Moriyoshi et al. [4] reported an interesting case of a collision pancreatic tumor constituted by extensive PanIN, coexisting with IPMNs with focal invasion and multiple NETs in a patient affected by multiple endocrine neoplasia type 1. No lymph nodes metastases were found; follow-up of the patient is not reported. Most of NETs concomitant with exocrine neoplasms are non-functioning tumors, but two cases of IPMNs and endocrine syndrome from nesidioblastosis (hypoglycemia) and vipoma (watery diarrhea), respectively, have been reported [18, 19].

In our case, the presence of psammoma bodies could suggest a somatostatin-producing NET; however, immunohistochemistry examination showed only a weak positivity for somatostatin and negativity for gastrin, serotonin, and pancreatic hormones. Moreover, the coexistence of a NET and a GIST suggests a possible type 1 neurofibromatosis, but the patient did not have clinical manifestations (such as cutaneous and ocular) or familial history of the disease.

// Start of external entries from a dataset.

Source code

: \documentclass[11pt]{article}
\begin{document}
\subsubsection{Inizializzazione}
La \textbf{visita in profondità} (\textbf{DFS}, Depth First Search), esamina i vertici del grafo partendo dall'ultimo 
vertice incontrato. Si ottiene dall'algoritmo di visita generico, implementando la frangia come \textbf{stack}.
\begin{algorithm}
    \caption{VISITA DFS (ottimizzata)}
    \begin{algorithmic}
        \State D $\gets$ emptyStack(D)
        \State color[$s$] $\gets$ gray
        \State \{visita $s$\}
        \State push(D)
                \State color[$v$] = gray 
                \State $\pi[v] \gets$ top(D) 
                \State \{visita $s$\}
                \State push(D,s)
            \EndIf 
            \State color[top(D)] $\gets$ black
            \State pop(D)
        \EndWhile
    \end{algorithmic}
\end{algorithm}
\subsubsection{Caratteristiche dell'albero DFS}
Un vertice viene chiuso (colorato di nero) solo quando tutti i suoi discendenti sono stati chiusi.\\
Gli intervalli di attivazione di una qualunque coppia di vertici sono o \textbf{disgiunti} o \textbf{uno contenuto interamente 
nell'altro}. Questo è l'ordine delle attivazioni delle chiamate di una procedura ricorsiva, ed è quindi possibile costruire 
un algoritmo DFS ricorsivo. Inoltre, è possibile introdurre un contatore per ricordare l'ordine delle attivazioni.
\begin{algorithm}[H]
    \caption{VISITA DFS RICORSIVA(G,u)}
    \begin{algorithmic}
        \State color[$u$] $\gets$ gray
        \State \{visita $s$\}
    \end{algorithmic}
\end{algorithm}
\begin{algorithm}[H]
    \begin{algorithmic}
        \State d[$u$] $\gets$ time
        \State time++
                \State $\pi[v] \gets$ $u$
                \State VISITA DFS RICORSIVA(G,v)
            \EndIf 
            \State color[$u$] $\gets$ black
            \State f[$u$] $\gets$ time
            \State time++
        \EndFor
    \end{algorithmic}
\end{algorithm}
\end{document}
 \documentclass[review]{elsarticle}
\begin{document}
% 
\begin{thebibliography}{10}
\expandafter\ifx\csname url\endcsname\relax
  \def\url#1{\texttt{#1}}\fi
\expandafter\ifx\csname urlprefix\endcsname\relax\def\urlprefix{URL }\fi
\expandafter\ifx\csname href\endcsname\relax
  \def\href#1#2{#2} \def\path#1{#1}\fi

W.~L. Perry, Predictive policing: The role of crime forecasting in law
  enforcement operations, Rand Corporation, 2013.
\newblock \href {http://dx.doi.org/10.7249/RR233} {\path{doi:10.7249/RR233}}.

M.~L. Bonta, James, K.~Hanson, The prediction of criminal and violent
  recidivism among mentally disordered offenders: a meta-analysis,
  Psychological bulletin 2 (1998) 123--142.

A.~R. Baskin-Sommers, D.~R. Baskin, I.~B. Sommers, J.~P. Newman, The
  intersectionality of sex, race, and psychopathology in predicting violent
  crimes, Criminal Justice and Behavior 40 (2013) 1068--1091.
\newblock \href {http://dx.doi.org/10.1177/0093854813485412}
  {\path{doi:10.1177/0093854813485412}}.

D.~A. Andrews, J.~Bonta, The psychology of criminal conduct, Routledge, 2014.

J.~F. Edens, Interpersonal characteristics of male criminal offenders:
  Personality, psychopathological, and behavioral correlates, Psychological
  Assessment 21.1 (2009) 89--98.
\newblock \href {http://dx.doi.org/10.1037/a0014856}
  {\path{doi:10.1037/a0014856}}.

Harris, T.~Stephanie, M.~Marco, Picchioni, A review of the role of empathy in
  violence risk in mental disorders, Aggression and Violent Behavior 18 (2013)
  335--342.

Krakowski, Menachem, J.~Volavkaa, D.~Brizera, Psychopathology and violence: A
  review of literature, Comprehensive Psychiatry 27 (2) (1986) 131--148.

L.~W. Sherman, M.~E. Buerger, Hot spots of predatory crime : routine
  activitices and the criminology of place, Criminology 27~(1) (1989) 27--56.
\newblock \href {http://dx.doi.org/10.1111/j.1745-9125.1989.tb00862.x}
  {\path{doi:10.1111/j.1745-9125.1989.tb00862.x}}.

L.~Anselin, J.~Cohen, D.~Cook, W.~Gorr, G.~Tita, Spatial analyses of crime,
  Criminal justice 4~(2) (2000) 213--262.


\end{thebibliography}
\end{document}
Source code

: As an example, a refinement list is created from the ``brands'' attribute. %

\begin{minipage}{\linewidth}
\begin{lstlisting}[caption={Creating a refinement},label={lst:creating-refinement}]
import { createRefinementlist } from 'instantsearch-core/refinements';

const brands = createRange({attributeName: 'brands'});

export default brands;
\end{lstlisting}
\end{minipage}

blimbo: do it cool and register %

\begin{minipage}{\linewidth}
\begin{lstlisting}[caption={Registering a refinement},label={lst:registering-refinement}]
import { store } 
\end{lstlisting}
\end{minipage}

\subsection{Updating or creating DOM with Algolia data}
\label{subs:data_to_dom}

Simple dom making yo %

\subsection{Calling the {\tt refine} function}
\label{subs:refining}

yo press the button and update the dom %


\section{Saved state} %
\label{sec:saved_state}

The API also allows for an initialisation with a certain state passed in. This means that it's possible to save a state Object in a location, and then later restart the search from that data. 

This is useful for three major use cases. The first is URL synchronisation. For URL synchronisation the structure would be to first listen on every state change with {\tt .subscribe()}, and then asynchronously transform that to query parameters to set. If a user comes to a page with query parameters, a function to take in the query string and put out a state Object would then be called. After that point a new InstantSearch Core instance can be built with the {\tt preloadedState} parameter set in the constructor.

Differential diagnosis between mixed exocrine-endocrine and collision tumors may arise. However, in the mixed type, the exocrine-endocrine cells are closely combined [20] while the collision type shows separate endocrine and exocrine components without an intermixed central zone [3], as in our case.

Survival of patients with an extensive adenocarcinoma and a malignant NET of the pancreas is obviously unknown. Our patient refused adjuvant therapy, but she is still alive and disease-free 8 months after surgery.

Conclusions

In conclusion, we report a new case of adenocarcinoma coexisting with a metastatic NET of the pancreas, misinterpreted as a malignant IPMN. Intraoperative detection of a jejunal GIST also occurred. Based on our case and review of the literature, collision pancreatic cancer is a very uncommon tumor composed at least of two different malignant components. Pathogenesis of this rare entity is substantially unclear, and problems in differential diagnosis may arise between mixed exocrine-endocrine carcinoma or the collision of two distinct tumors. Preoperative diagnosis is difficult because of the lack of specific symptoms and radiological features. Radical resection is still the treatment of choice for resectable tumors, but the prognosis appears unpredictable.